Eine der relevantesten und wichtigsten Erkenntnisse, welche mit Hilfe eines Spiels vermittelt werden können, ist die Einsicht, dass wir alle von einander abhängig sind. Dass wir immer als Teil einer Gemeinschaft existieren und unser Handeln andere beeinflusst. Im gleichen Sinne ist unsere Freiheit zu wählen von den Entscheidungen anderer abhängig.

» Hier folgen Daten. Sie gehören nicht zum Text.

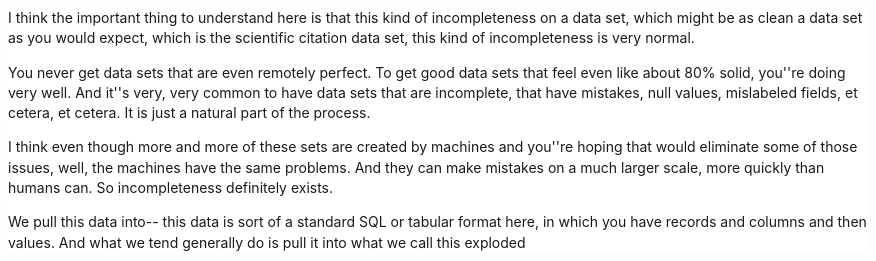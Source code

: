   <span m="353230">I</span> <span m="353360">think</span> <span m="354030">the</span>
  <span m="354130">important</span> <span m="354650">thing</span> <span m="354860">to</span>
  <span m="354980">understand</span> <span m="355820">here</span> <span m="356260">is</span>
  <span m="356590">that</span> <span m="356810">this</span> <span m="357010">kind</span>
  <span m="357350">of</span> <span m="358180">incompleteness</span> <span m="361280">on</span>
  <span m="361690">a</span> <span m="361770">data</span> <span m="362165">set,</span>
  <span m="363280">which</span> <span m="363530">might</span> <span m="363790">be</span>
  <span m="363970">as</span> <span m="364130">clean</span> <span m="364600">a</span>
  <span m="364670">data</span> <span m="364950">set</span> <span m="365490">as</span>
  <span m="365640">you</span> <span m="365750">would</span> <span m="365910">expect,</span>
  <span m="366530">which</span> <span m="366630">is</span> <span m="366750">the</span>
  <span m="366830">scientific</span> <span m="367570">citation</span> <span m="368120">data</span>
  <span m="368340">set,</span> <span m="369190">this</span> <span m="369350">kind</span>
  <span m="369580">of</span> <span m="369660">incompleteness</span> <span m="370370">is</span>
  <span m="370490">very</span> <span m="370830">normal.</span></p><p><span m="373990">You</span>
  <span m="374110">never</span> <span m="374540">get</span> <span m="374710">data</span>
  <span m="374990">sets</span> <span m="375300">that are</span> <span m="375400">even</span>
  <span m="375590">remotely</span> <span m="376030">perfect.</span> <span m="376450">To</span>
  <span m="376520">get</span> <span m="376670">good</span> <span m="376820">data</span>
  <span m="377090">sets</span> <span m="377390">that</span> <span m="377520">feel</span>
  <span m="377870">even</span> <span m="378080">like</span> <span m="378270">about</span>
  <span m="378550">80%</span> <span m="380670">solid,</span> <span m="381500">you''re</span>
  <span m="381640">doing</span> <span m="381940">very</span> <span m="382220">well.</span>
  <span m="382920">And</span> <span m="383110">it''s</span> <span m="383300">very,</span>
  <span m="383780">very</span> <span m="383930">common</span> <span m="384330">to</span>
  <span m="384400">have</span> <span m="384520">data</span> <span m="384740">sets</span>
  <span m="385050">that</span> <span m="385170">are</span> <span m="385260">incomplete,</span>
  <span m="386240">that</span> <span m="386380">have</span> <span m="386710">mistakes,</span>
  <span m="387730">null</span> <span m="388060">values,</span> <span m="390350">mislabeled</span>
  <span m="391120">fields,</span> <span m="392020">et</span> <span m="392290">cetera,</span>
  <span m="392560">et cetera.</span> <span m="392970">It</span> <span m="393050">is</span>
  <span m="393180">just</span> <span m="393400">a</span> <span m="393440">natural</span>
  <span m="394320">part</span> <span m="394510">of</span> <span m="394570">the</span>
  <span m="394640">process.</span></p><p><span m="395710">I</span> <span m="395790">think</span>
  <span m="396500">even</span> <span m="396790">though</span> <span m="396930">more</span>
  <span m="397120">and</span> <span m="397210">more</span> <span m="397340">of</span>
  <span m="397400">these</span> <span m="397570">sets</span> <span m="398410">are</span>
  <span m="398740">created</span> <span m="399060">by</span> <span m="399190">machines</span>
  <span m="399500">and</span> <span m="399810">you''re</span> <span m="400050">hoping</span>
  <span m="400350">that</span> <span m="400520">would</span> <span m="401060">eliminate</span>
  <span m="401570">some</span> <span m="401690">of</span> <span m="401750">those</span>
  <span m="401920">issues,</span> <span m="402420">well,</span> <span m="402500">the</span>
  <span m="402560">machines</span> <span m="402860">have</span> <span m="402990">the</span>
  <span m="403050">same</span> <span m="403330">problems.</span> <span m="404180">And</span>
  <span m="404330">they</span> <span m="404410">can</span> <span m="404570">make</span>
  <span m="405280">mistakes</span> <span m="405750">on</span> <span m="405850">a</span>
  <span m="405880">much</span> <span m="406090">larger</span> <span m="406420">scale,</span>
  <span m="407090">more</span> <span m="407260">quickly</span> <span m="407710">than</span>
  <span m="408440">humans</span> <span m="408800">can.</span> <span m="409740">So</span>
  <span m="410010">incompleteness</span> <span m="410700">definitely</span> <span
  m="411130">exists.</span></p><p><span m="413680">We</span> <span m="413960">pull</span>
  <span m="414320">this</span> <span m="414580">data</span> <span m="415780">into--</span>
  <span m="417480">this</span> <span m="418020">data</span> <span m="418400">is</span>
  <span m="418750">sort</span> <span m="418970">of</span> <span m="419030">a</span>
  <span m="419090">standard</span> <span m="420650">SQL</span> <span m="422050">or</span>
  <span m="422670">tabular</span> <span m="423310">format</span> <span m="423950">here,</span>
  <span m="424340">in</span> <span m="424440">which</span> <span m="424510">you</span>
  <span m="424580">have</span> <span m="424790">records</span> <span m="425770">and</span>
  <span m="425970">columns</span> <span m="427320">and then</span> <span m="427650">values.</span>
  <span m="428420">And</span> <span m="428590">what</span> <span m="428720">we</span>
  <span m="429210">tend</span> <span m="429510">generally</span> <span m="429930">do</span>
  <span m="430270">is</span> <span m="430780">pull</span> <span m="430970">it</span>
  <span m="431050">into</span> <span m="431290">what</span> <span m="431420">we</span>
  <span m="431530">call</span> <span m="431770">this</span> <span m="431960">exploded</span>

Es braucht nicht viel, um ein erfüllendes Spielerlebnis zu schaffen

Kompetitive Spiele betonen dabei immer und immer wieder die Notwendigkeit sich von anderen unabhängig zu machen. Gleichzeitig muss man aber genug Einfluss anzusammeln, um andere umgehend in ihren Bestrebungen einzuschränken. Nur so gelingt es am Ende das Spiels selbst zum Sieger gekürt zu werden. Es sind Spiele, die ein schmerzhaft pubertäres Verständnis von Selbst und Gemeinschaft bedienen: wir ärgern uns über unsere Mitstreiter, die uns unsere Freiräume aus Eigennutz wegnehmen. Es ist eine emotionale Tonlage, wie damals als unsere Eltern uns zwangen Hausarbeiten zu erledigen bevor wir Spaß haben durften.

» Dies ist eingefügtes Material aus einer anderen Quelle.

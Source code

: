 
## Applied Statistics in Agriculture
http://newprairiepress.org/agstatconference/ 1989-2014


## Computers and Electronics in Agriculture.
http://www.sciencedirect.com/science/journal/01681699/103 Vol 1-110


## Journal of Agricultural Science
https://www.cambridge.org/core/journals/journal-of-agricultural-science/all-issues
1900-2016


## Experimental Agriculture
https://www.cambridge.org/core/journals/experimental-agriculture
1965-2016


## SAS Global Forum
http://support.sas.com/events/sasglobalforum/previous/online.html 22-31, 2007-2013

Kurz gesagt: das kompetitive Spiel ist immer auch ein Rückschritt in das jugendliche Ringen nach mehr Selbstbestimmung. Im Spielen gegen andere greifen wir auf den emotionalen Rahmen eines Heranwachsenden zurück, der sich und anderen etwas beweisen muss. Entsprechend war das Aufkommen des kooperativen Spielgenres ein lange überfälliger Reifungsprozess des Mediums. Wir behaupten uns nicht mehr gegen andere, sondern erleben die Selbstwirksamkeit unserer Gemeinschaft. Unsere Identität als Gruppe entsteht nicht mehr dadurch, dass wir die Leiter aus Gewinner, Verlierer oder irgendwelchen Position dazwischen aushandeln. Stattdessen definieren wir uns über unsere gemeinsamen Ziele und Bemühungen. Der Schlüssel zu Kultur lautet immer Solidarität und diese wird durch unser kooperatives Spielen praktiziert.

Sky Team ist nicht darauf ausgelegt diese Unterschiede zu veranschaulichen. Aber es hilft sich diese Unterschiede zwischen den beiden Spielformen vor Augen zu halten, um zu verstehen, warum Sky Team eben so ein befriedigendes Erlebnis ist. Wir spielen Sky Team nicht „gegen“ eine Instanz wie einen automatisierten Gegenspieler. Man hat auch nicht das Gefühl man würde gegen die ausgeklügelten Herausforderungen des Designers antreten, wie es vielleicht bei einigen Escape-Spielen wirken kann. Die thematische Einkleidung von Sky Team lässt nicht ein mal eine Form eines „Gegners“ zu. Es gibt keinen Widersacher, der uns zu einer demütigen Niederlage zwingen will. Wie bereits erwähnt, ist Landen schwer. Weder der Flughafen, der Landeplatz, die anderen Flugzeuge oder das Wetter haben ein Interesse daran uns scheitern zu sehen. Alle am Tisch sind auf unserer Seite.

Es ist dieser Vertrauensvorschuss und die uneingeschränkte Unterstützung, die uns entgegengebracht wird, die das Spielerlebnis so erbaulich machen. Der Fokus liegt auf der Person, die uns gegenüber sitzt. Wir wollen sie genauso brillieren sehen, wie sie uns. Es ist dieses Hin und Her, das Sky Team so motivierend und erfüllend macht. Auch wenn Landen nicht immer einfach ist, sich gegenseitig zu unterstützen ist gar nicht so schwer.